The Eye of the Sturm

Words: Nick Sturm | Photography: Devin Radabaugh | Video: Dave Carulli

"I've been moving around a lot over the last few years for one reason or another. Mostly I'm just too restless to sit in one place for too long, even if I'm bonded to that place with friends, school, whatever. I'm insanely curious, so I'm just always taking off. I've been back and forth across the States a few times now, mostly on trains heading for San Francisco or Portland, the west coast meccas. Spent a lot of time in Chicago because it's only a good busride away, always a good escape spot when you're bored on Friday afternoon with an open weekend. New York and Boston have been good to me as well. I also spent some summers on Mackinac Island in northern Michigan, a strange, beautiful place that I've developed a weird love-hate relationship with, but no doubt a gorgeous, quiet place to spend a few months saving money and staring at Lake Huron.

"In the summer of 2008 I was lucky enough to spend a month backpacking through Europe with a good friend of mine. We did 12 cities, 9 countries in 30 days. That was an incredible month for sure. On top of all that, I just spent this last summer in the high desert of central Oregon, in a town called Bend on the Deschutes River, where my parents recently moved. The same friend I went to Europe with, my friend Aby, we drove across the country together on US 40 coast to coast over a week from Wilmington, NC to San Francisco. That was rad. It was a good chance to step out of the Midwest for an extended period of time and live in a totally different landscape, drastically different environment, more open culture. Spending time in the wilderness of Oregon, the home of mountains and rivers without end, is nothing short of a religious experience.

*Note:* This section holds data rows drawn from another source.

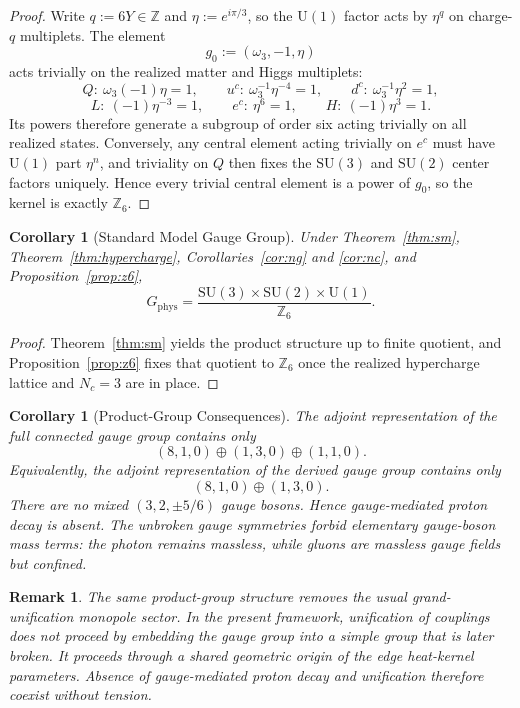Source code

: \documentclass[11pt]{article}
\newtheorem{corollary}[theorem]{Corollary}
\newtheorem{remark}[theorem]{Remark}
\newcommand{\SU}{\mathrm{SU}}
\newcommand{\U}{\mathrm{U}}
\begin{document}
\begin{proof}
Write $q:=6Y\in\mathbb Z$ and $\eta:=e^{i\pi/3}$, so the $\U(1)$ factor acts by $\eta^q$ on charge-$q$ multiplets. The element
\[
g_0:=(\omega_3,-1,\eta)
\]
acts trivially on the realized matter and Higgs multiplets:
\[
Q:\ \omega_3(-1)\eta=1,\qquad
u^c:\ \omega_3^{-1}\eta^{-4}=1,\qquad
d^c:\ \omega_3^{-1}\eta^2=1,
\]
\[
L:\ (-1)\eta^{-3}=1,\qquad
e^c:\ \eta^6=1,\qquad
H:\ (-1)\eta^3=1.
\]
Its powers therefore generate a subgroup of order six acting trivially on all realized states. Conversely, any central element acting trivially on $e^c$ must have $\U(1)$ part $\eta^n$, and triviality on $Q$ then fixes the $\SU(3)$ and $\SU(2)$ center factors uniquely. Hence every trivial central element is a power of $g_0$, so the kernel is exactly $\mathbb Z_6$.
\end{proof}

\begin{corollary}[Standard Model Gauge Group]
Under Theorem~\ref{thm:sm}, Theorem~\ref{thm:hypercharge}, Corollaries~\ref{cor:ng} and \ref{cor:nc}, and Proposition~\ref{prop:z6},
\[
G_{\mathrm{phys}}=
\frac{\SU(3)\times\SU(2)\times\U(1)}{\mathbb Z_6}.
\]
\end{corollary}

\begin{proof}
Theorem~\ref{thm:sm} yields the product structure up to finite quotient, and Proposition~\ref{prop:z6} fixes that quotient to $\mathbb Z_6$ once the realized hypercharge lattice and $N_c=3$ are in place.
\end{proof}

\begin{corollary}[Product-Group Consequences]
The adjoint representation of the full connected gauge group contains only
\[
(8,1,0)\oplus(1,3,0)\oplus(1,1,0).
\]
Equivalently, the adjoint representation of the derived gauge group contains only
\[
(8,1,0)\oplus(1,3,0).
\]
There are no mixed $(3,2,\pm 5/6)$ gauge bosons. Hence gauge-mediated proton decay is absent. The unbroken gauge symmetries forbid elementary gauge-boson mass terms: the photon remains massless, while gluons are massless gauge fields but confined.
\end{corollary}

\begin{remark}
The same product-group structure removes the usual grand-unification monopole sector. In the present framework, unification of couplings does not proceed by embedding the gauge group into a simple group that is later broken. It proceeds through a shared geometric origin of the edge heat-kernel parameters. Absence of gauge-mediated proton decay and unification therefore coexist without tension.
\end{remark}
\end{document}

"Not all of my exoduses from Ohio have been skateboard oriented, a lot was for school and just sheer restlessness, but my board has always been with me on my wanderings, really whether I wanted to take it or not. Leaving it would have been like leaving my toothbrush and all my underwear, and part of my soul, so yea, I skated everywhere I went. Even when I was in places where skating was physically difficult, like small cobblestoned country towns in Europe, having my board with me meant all of me was there, that I was ready for whatever was coming. Not only was it practical way to get around in foreign cities, but it meant when I came up on famous spots in places like SF or Paris, I didn't have to shoot myself in the foot for being a lazy ass and leaving it behind. Now I'm settled back in Akron for my master degree, not as much time to zip around everywhere, but I'm sure some crazy travel plans will develop soon. But for now being back in the forests and rust of the Midwest is where I need to be. There's a lot to be done right here.